* Task requirements: Would you copy the records below, exactly and only from their first line through the line containing "Pr(y = y'| O = F) = 1$", without any pictures?

* Data records:

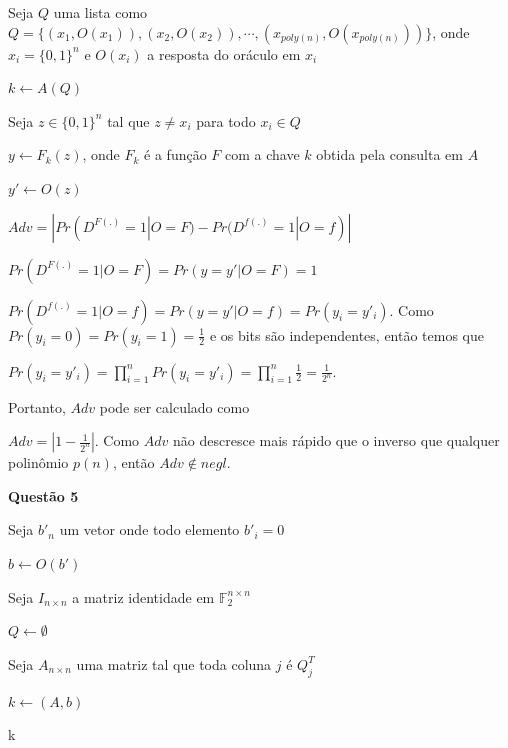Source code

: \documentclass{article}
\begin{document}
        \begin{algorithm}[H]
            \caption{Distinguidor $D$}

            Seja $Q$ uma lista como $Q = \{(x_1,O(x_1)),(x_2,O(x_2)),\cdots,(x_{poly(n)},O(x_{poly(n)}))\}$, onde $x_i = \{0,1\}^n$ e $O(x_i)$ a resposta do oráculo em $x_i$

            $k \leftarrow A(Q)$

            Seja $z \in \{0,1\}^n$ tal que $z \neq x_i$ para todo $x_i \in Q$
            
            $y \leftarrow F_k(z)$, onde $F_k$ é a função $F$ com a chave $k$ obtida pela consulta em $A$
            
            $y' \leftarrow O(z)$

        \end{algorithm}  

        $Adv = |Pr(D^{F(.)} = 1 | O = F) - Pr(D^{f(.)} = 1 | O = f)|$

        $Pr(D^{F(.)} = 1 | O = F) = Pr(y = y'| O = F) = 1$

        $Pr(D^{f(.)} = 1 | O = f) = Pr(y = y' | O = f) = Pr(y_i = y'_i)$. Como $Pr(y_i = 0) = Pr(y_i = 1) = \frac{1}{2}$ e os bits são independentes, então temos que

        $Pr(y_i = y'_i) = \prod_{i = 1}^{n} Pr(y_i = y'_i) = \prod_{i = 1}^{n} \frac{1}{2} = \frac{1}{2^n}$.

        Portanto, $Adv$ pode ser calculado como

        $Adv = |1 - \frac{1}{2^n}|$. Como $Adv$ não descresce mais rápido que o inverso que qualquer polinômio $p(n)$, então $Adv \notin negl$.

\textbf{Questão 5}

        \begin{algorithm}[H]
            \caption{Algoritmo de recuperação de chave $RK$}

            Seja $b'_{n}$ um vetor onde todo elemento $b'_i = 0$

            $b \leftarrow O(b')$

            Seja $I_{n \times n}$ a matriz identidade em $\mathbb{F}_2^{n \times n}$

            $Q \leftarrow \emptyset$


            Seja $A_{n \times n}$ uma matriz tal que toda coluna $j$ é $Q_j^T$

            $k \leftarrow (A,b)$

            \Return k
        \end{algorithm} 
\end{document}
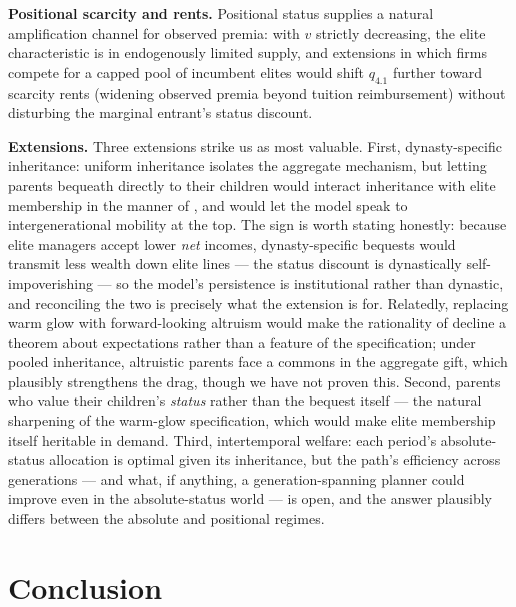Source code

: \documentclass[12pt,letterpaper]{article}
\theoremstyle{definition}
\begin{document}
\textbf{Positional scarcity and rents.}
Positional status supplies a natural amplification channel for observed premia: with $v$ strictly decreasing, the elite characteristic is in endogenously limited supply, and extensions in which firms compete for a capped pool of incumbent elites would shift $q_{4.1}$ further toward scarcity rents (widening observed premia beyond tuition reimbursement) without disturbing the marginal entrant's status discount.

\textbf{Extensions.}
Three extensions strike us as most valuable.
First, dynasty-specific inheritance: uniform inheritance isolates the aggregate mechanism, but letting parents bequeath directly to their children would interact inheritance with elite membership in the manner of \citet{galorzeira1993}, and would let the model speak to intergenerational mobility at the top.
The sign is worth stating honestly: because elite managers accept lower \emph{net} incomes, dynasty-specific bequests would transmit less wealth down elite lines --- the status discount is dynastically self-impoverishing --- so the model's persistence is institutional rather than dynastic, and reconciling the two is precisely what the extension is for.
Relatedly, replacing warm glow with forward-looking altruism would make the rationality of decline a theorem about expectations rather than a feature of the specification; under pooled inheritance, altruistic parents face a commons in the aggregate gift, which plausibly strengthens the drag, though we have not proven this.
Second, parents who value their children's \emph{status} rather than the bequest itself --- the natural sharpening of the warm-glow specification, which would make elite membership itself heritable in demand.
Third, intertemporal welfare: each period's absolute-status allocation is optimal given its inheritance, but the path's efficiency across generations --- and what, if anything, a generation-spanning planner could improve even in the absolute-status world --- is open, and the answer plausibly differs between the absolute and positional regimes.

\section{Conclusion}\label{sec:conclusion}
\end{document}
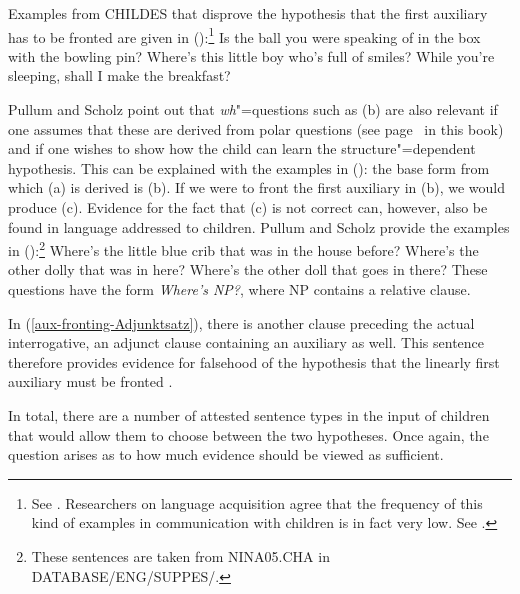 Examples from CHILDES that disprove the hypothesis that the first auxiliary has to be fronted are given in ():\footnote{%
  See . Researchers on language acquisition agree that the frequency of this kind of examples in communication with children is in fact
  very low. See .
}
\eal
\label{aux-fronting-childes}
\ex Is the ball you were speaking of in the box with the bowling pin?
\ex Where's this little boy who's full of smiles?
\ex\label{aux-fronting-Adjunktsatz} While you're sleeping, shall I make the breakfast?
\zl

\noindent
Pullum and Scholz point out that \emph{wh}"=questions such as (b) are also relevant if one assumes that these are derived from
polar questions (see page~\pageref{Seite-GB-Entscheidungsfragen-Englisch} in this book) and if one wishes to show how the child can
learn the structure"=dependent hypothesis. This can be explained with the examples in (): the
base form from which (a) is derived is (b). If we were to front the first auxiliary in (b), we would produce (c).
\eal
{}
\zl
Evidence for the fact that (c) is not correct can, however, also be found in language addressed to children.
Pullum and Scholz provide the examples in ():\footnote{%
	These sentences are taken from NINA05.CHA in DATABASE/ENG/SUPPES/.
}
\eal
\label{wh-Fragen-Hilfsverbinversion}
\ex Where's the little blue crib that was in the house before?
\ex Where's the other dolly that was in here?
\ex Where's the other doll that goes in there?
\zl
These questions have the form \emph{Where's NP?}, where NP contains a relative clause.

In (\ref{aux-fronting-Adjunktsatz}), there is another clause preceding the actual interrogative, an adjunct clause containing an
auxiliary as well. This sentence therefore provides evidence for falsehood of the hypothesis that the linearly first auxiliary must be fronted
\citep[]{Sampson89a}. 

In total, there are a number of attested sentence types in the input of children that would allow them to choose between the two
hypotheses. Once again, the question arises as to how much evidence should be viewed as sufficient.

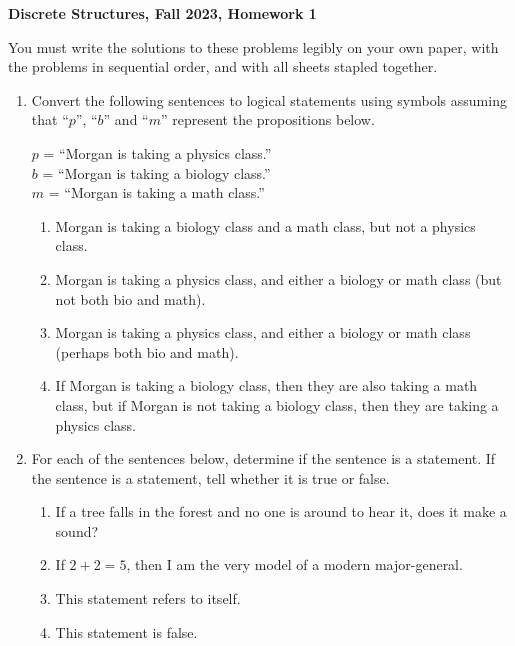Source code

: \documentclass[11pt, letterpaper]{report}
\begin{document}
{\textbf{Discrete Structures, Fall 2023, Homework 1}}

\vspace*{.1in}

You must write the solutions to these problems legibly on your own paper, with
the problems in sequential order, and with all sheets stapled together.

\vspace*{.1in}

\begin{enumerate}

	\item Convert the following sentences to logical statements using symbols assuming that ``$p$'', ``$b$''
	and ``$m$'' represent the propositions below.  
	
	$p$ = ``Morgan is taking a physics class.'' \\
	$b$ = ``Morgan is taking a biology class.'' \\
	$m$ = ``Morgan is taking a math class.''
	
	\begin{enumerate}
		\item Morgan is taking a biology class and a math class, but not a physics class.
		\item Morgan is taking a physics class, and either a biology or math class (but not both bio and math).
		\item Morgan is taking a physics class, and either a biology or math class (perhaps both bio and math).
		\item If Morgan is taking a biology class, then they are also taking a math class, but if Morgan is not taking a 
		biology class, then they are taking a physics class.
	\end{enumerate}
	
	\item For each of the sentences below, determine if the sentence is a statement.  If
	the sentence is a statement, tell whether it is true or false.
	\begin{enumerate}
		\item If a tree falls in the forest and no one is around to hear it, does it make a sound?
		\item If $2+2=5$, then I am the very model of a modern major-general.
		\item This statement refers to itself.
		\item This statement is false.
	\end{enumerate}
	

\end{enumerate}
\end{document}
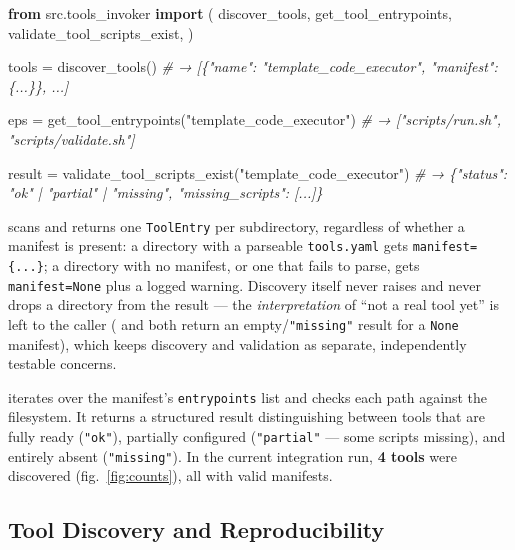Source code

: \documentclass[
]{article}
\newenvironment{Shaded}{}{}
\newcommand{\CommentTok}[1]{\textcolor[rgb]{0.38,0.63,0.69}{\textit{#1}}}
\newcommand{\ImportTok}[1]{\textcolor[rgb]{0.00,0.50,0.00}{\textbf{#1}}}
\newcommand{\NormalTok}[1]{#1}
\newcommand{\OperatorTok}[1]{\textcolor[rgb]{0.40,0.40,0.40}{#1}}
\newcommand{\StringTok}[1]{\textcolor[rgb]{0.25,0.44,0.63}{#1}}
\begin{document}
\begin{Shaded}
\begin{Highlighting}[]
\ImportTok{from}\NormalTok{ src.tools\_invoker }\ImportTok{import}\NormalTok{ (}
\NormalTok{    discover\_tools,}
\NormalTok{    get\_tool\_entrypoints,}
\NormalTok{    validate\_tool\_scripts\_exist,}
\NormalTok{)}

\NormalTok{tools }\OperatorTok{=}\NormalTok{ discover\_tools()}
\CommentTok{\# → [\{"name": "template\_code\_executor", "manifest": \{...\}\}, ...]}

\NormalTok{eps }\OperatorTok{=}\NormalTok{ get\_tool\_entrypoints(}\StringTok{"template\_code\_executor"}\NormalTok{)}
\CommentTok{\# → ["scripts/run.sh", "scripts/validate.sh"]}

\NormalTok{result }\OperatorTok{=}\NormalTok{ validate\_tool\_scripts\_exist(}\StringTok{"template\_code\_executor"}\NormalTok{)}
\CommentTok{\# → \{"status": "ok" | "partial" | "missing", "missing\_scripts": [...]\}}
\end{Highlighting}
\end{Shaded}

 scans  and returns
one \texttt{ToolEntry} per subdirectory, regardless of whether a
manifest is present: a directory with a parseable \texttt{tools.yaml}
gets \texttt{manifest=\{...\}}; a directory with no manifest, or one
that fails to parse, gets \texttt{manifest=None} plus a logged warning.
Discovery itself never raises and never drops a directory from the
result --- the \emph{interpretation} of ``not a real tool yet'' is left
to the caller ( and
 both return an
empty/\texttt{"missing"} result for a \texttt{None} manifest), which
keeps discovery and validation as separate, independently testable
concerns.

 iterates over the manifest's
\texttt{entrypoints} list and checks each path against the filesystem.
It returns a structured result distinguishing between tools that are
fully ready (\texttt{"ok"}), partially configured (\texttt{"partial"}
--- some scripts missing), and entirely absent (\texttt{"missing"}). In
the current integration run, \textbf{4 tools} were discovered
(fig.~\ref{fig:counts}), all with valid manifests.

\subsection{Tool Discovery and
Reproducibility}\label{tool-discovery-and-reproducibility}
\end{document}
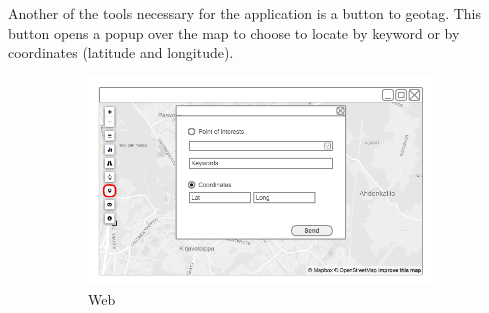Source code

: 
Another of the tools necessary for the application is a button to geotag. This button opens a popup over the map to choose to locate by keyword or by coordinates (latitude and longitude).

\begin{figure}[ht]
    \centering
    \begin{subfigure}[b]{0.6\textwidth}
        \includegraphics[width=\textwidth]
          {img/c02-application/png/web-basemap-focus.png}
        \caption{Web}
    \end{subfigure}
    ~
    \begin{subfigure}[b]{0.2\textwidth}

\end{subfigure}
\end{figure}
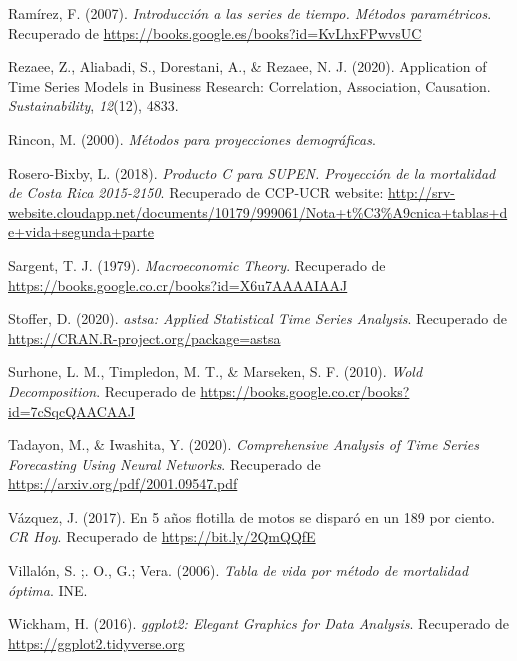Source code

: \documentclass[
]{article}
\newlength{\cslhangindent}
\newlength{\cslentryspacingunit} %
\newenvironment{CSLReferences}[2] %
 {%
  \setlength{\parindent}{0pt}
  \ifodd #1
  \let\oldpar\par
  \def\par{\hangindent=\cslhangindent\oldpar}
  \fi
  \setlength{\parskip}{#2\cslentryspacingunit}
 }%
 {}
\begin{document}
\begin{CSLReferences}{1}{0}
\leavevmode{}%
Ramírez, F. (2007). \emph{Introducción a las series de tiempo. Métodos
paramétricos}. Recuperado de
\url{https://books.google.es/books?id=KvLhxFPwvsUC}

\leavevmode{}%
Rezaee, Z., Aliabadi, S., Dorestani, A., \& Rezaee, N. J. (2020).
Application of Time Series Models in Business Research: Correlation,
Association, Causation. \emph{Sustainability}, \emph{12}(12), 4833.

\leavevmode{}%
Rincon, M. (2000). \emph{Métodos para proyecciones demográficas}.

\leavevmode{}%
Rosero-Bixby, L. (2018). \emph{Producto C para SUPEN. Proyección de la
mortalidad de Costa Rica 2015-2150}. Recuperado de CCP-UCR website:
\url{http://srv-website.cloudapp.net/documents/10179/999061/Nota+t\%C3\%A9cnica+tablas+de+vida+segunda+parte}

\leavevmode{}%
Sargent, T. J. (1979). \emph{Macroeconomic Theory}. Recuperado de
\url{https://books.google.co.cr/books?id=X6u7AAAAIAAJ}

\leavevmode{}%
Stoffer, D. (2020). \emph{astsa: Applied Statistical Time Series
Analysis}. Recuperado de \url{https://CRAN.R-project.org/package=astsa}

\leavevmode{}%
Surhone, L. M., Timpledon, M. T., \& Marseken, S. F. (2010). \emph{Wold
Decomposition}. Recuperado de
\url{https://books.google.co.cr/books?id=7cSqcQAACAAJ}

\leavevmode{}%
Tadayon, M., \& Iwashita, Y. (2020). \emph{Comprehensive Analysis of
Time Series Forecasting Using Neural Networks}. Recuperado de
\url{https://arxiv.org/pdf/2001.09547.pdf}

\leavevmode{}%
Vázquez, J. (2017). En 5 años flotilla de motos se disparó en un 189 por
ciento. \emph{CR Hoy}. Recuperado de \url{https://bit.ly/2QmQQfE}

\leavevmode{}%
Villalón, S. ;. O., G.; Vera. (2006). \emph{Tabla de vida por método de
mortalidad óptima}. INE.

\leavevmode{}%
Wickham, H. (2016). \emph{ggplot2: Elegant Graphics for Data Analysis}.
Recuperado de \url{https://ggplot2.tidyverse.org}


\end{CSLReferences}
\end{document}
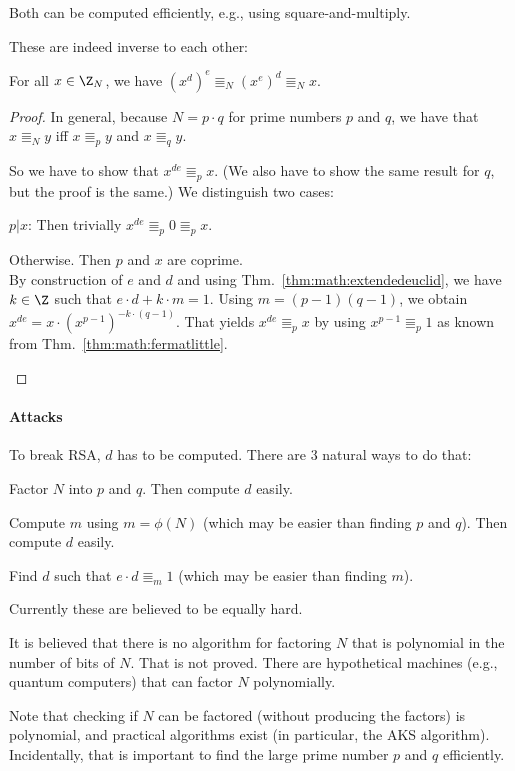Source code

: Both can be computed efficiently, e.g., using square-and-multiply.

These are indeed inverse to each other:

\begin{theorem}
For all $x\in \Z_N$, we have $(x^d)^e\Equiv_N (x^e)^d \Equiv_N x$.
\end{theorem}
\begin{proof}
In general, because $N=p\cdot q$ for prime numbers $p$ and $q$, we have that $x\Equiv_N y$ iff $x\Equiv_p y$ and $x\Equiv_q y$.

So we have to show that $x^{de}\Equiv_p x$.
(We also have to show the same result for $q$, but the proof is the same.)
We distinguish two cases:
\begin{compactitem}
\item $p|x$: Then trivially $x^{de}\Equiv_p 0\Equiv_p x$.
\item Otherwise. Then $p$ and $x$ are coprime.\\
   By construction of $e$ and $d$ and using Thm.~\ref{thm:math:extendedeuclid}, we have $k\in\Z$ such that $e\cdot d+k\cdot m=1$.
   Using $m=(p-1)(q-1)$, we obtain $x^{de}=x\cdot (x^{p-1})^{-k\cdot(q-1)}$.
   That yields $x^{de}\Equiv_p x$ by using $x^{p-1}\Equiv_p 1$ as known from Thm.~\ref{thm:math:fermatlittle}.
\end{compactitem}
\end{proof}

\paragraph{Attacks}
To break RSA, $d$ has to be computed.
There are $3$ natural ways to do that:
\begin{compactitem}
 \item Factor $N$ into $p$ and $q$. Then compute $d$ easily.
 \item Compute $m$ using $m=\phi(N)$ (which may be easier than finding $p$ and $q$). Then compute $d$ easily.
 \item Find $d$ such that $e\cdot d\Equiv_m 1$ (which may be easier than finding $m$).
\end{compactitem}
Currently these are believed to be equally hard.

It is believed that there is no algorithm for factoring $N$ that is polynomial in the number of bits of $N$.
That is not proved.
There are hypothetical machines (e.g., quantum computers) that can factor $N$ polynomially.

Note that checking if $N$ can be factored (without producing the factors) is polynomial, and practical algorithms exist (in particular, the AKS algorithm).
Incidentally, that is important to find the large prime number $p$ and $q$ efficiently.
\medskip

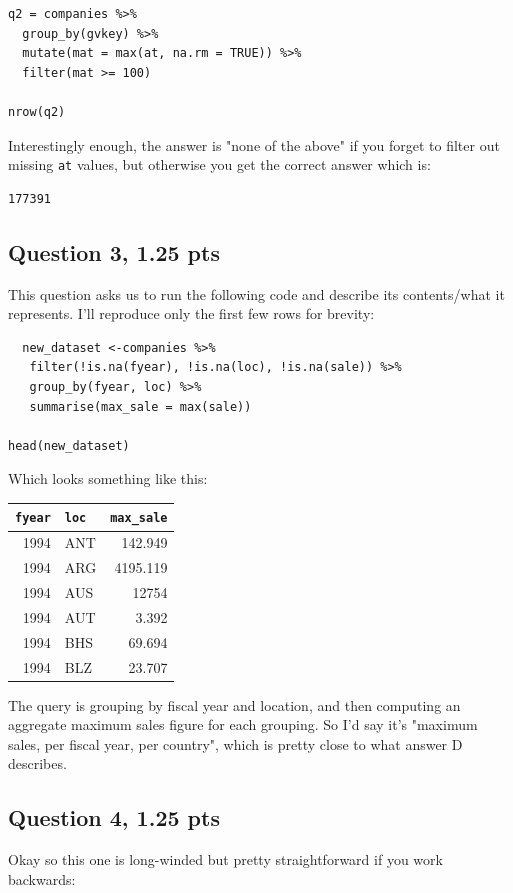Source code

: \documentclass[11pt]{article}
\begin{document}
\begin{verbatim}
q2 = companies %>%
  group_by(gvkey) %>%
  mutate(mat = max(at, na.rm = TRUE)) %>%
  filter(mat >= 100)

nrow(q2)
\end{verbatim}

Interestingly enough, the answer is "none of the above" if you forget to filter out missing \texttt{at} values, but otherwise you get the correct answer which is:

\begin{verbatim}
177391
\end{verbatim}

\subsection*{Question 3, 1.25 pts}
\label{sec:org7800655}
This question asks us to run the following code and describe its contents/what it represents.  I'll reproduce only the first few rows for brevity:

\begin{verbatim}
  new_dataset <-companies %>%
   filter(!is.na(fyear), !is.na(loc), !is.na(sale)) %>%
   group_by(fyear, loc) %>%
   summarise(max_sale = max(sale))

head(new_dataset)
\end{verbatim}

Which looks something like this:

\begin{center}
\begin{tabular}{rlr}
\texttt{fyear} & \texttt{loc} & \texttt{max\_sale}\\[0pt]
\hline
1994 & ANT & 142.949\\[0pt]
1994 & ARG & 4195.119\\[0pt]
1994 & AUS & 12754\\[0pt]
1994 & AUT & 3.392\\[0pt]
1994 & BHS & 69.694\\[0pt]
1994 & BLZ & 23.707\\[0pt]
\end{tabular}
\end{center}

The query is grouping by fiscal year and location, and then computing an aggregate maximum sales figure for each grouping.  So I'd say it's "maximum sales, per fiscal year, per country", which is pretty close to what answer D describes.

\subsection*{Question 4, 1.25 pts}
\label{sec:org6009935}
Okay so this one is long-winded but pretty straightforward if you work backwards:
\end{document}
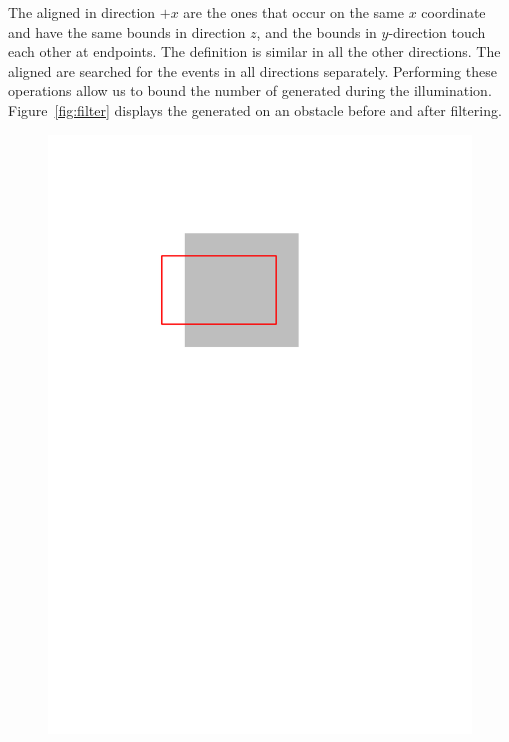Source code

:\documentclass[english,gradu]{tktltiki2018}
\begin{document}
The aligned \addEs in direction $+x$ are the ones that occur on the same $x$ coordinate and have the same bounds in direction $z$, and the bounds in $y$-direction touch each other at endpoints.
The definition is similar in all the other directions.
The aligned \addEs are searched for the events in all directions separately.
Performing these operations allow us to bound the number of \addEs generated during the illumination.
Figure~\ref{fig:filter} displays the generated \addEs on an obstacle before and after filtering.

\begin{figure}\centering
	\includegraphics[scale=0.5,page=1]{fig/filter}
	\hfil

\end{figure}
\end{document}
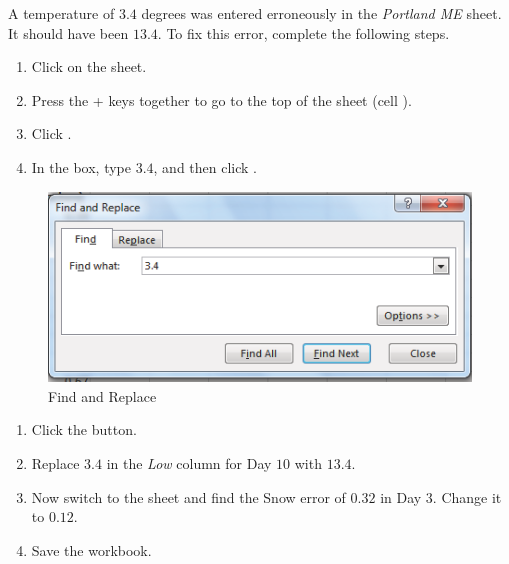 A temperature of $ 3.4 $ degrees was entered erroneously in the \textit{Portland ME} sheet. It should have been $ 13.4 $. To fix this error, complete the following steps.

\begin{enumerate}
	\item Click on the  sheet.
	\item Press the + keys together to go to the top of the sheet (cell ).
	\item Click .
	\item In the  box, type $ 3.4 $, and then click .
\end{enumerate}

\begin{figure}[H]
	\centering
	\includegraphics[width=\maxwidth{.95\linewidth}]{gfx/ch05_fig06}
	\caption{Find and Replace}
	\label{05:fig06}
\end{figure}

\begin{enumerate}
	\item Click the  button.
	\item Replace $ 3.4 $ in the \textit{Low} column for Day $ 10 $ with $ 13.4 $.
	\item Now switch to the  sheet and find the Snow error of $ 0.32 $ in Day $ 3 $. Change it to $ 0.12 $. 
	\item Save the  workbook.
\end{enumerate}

* Result of this exercise:
Source code

: \documentclass{article}
\begin{document}
        \begin{algorithm}[H]
            \caption{Distinguidor $D$}

            Seja $Q$ uma lista como $Q = \{(x_1,O(x_1)),(x_2,O(x_2)),\cdots,(x_{poly(n)},O(x_{poly(n)}))\}$, onde $x_i = \{0,1\}^n$ e $O(x_i)$ a resposta do oráculo em $x_i$

            $k \leftarrow A(Q)$

            Seja $z \in \{0,1\}^n$ tal que $z \neq x_i$ para todo $x_i \in Q$
            
            $y \leftarrow F_k(z)$, onde $F_k$ é a função $F$ com a chave $k$ obtida pela consulta em $A$
            
            $y' \leftarrow O(z)$

        \end{algorithm}  

        $Adv = |Pr(D^{F(.)} = 1 | O = F) - Pr(D^{f(.)} = 1 | O = f)|$

        $Pr(D^{F(.)} = 1 | O = F) = Pr(y = y'| O = F) = 1$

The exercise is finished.